Stored items:
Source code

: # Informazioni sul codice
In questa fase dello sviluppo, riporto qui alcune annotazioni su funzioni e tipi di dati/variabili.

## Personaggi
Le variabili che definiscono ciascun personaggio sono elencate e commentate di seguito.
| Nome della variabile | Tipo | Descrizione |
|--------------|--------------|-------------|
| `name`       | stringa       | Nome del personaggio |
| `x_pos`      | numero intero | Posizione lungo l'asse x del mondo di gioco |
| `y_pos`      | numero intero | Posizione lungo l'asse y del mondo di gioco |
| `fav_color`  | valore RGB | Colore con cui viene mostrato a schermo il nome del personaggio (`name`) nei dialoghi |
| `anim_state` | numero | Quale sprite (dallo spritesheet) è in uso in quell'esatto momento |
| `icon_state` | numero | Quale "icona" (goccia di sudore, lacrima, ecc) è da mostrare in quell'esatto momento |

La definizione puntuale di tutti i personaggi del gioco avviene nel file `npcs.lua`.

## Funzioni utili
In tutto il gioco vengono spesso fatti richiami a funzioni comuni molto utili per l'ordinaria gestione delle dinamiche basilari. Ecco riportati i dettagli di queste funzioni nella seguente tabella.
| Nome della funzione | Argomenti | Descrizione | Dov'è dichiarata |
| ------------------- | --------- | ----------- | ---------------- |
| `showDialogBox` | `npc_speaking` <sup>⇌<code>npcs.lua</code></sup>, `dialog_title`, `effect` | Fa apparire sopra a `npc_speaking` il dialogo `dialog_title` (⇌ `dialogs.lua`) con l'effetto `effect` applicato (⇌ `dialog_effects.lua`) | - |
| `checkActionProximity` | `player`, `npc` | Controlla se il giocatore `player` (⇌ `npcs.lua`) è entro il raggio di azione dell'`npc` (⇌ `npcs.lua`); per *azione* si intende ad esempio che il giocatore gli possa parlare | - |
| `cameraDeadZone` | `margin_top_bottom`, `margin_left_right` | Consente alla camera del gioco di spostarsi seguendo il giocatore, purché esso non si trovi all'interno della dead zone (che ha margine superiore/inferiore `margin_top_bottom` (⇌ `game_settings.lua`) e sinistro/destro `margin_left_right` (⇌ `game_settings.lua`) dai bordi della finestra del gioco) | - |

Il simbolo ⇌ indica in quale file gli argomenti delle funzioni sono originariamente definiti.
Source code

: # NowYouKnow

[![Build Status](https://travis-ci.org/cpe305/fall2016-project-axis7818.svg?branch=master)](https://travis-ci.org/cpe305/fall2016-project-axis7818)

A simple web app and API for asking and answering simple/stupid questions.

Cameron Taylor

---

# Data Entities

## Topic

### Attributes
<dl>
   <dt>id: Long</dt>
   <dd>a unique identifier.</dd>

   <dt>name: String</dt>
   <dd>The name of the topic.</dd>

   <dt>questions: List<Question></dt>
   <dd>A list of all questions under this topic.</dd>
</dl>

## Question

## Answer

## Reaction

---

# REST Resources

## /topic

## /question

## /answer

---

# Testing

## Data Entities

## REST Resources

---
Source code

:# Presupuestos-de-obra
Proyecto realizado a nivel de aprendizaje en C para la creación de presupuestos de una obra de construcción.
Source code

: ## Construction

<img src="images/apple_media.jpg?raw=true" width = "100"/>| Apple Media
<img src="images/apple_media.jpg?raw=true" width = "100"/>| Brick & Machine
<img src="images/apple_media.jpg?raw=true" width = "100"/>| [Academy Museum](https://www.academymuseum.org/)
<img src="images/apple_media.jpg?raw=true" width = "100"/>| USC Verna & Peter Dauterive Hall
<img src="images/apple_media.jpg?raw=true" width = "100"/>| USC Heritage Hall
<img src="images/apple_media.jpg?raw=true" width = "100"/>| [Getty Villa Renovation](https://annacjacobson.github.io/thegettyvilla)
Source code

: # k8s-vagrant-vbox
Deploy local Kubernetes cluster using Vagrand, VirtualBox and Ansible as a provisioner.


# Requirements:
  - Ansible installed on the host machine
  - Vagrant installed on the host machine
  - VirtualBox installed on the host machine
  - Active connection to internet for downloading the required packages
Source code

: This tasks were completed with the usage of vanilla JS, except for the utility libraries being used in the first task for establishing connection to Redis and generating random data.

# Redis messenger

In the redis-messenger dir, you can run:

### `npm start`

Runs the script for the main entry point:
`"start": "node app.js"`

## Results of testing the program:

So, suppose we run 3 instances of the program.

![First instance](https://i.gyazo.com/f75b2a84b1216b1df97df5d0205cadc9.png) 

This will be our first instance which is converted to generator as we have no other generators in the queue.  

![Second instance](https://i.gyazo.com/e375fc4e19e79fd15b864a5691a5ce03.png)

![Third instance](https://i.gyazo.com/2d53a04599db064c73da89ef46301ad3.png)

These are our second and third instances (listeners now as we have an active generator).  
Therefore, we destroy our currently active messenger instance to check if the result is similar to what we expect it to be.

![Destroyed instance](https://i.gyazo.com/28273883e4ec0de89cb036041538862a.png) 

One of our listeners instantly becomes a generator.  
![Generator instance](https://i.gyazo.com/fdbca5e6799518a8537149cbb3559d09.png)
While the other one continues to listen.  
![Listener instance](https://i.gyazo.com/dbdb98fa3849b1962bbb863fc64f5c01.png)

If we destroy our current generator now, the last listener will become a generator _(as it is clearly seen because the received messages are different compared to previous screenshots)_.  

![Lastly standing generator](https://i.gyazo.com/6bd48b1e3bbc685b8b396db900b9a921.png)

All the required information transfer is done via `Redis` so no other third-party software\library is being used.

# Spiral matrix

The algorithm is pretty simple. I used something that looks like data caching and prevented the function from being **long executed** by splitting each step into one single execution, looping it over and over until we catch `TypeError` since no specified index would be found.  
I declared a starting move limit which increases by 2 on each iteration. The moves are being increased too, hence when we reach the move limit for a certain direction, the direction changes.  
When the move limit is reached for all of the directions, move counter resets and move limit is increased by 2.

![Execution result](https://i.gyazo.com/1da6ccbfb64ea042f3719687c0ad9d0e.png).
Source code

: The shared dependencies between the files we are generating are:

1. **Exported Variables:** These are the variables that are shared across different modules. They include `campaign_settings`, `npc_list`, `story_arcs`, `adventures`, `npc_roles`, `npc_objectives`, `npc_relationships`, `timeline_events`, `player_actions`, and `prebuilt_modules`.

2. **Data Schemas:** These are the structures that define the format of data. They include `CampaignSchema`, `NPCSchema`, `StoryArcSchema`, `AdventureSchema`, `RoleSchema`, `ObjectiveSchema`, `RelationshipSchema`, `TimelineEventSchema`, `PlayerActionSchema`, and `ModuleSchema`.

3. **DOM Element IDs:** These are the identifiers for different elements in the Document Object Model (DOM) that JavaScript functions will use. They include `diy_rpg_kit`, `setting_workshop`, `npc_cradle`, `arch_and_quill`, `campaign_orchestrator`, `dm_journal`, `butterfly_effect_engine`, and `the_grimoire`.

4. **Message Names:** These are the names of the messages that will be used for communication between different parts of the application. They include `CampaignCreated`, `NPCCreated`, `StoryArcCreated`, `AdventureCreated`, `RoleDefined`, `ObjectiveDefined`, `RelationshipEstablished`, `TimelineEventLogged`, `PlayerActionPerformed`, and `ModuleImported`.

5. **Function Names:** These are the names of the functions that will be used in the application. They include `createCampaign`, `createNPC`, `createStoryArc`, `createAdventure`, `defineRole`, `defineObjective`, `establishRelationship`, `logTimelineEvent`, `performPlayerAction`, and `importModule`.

# What to do:
Word for word, repeat the lines from the one holding "I declared a" through the last line of the entries, both included.

# Solution to the exercise:
I declared a starting move limit which increases by 2 on each iteration. The moves are being increased too, hence when we reach the move limit for a certain direction, the direction changes.  
When the move limit is reached for all of the directions, move counter resets and move limit is increased by 2.

![Execution result](https://i.gyazo.com/1da6ccbfb64ea042f3719687c0ad9d0e.png).
Source code

: The shared dependencies between the files we are generating are:

1. **Exported Variables:** These are the variables that are shared across different modules. They include `campaign_settings`, `npc_list`, `story_arcs`, `adventures`, `npc_roles`, `npc_objectives`, `npc_relationships`, `timeline_events`, `player_actions`, and `prebuilt_modules`.

2. **Data Schemas:** These are the structures that define the format of data. They include `CampaignSchema`, `NPCSchema`, `StoryArcSchema`, `AdventureSchema`, `RoleSchema`, `ObjectiveSchema`, `RelationshipSchema`, `TimelineEventSchema`, `PlayerActionSchema`, and `ModuleSchema`.

3. **DOM Element IDs:** These are the identifiers for different elements in the Document Object Model (DOM) that JavaScript functions will use. They include `diy_rpg_kit`, `setting_workshop`, `npc_cradle`, `arch_and_quill`, `campaign_orchestrator`, `dm_journal`, `butterfly_effect_engine`, and `the_grimoire`.

4. **Message Names:** These are the names of the messages that will be used for communication between different parts of the application. They include `CampaignCreated`, `NPCCreated`, `StoryArcCreated`, `AdventureCreated`, `RoleDefined`, `ObjectiveDefined`, `RelationshipEstablished`, `TimelineEventLogged`, `PlayerActionPerformed`, and `ModuleImported`.

5. **Function Names:** These are the names of the functions that will be used in the application. They include `createCampaign`, `createNPC`, `createStoryArc`, `createAdventure`, `defineRole`, `defineObjective`, `establishRelationship`, `logTimelineEvent`, `performPlayerAction`, and `importModule`.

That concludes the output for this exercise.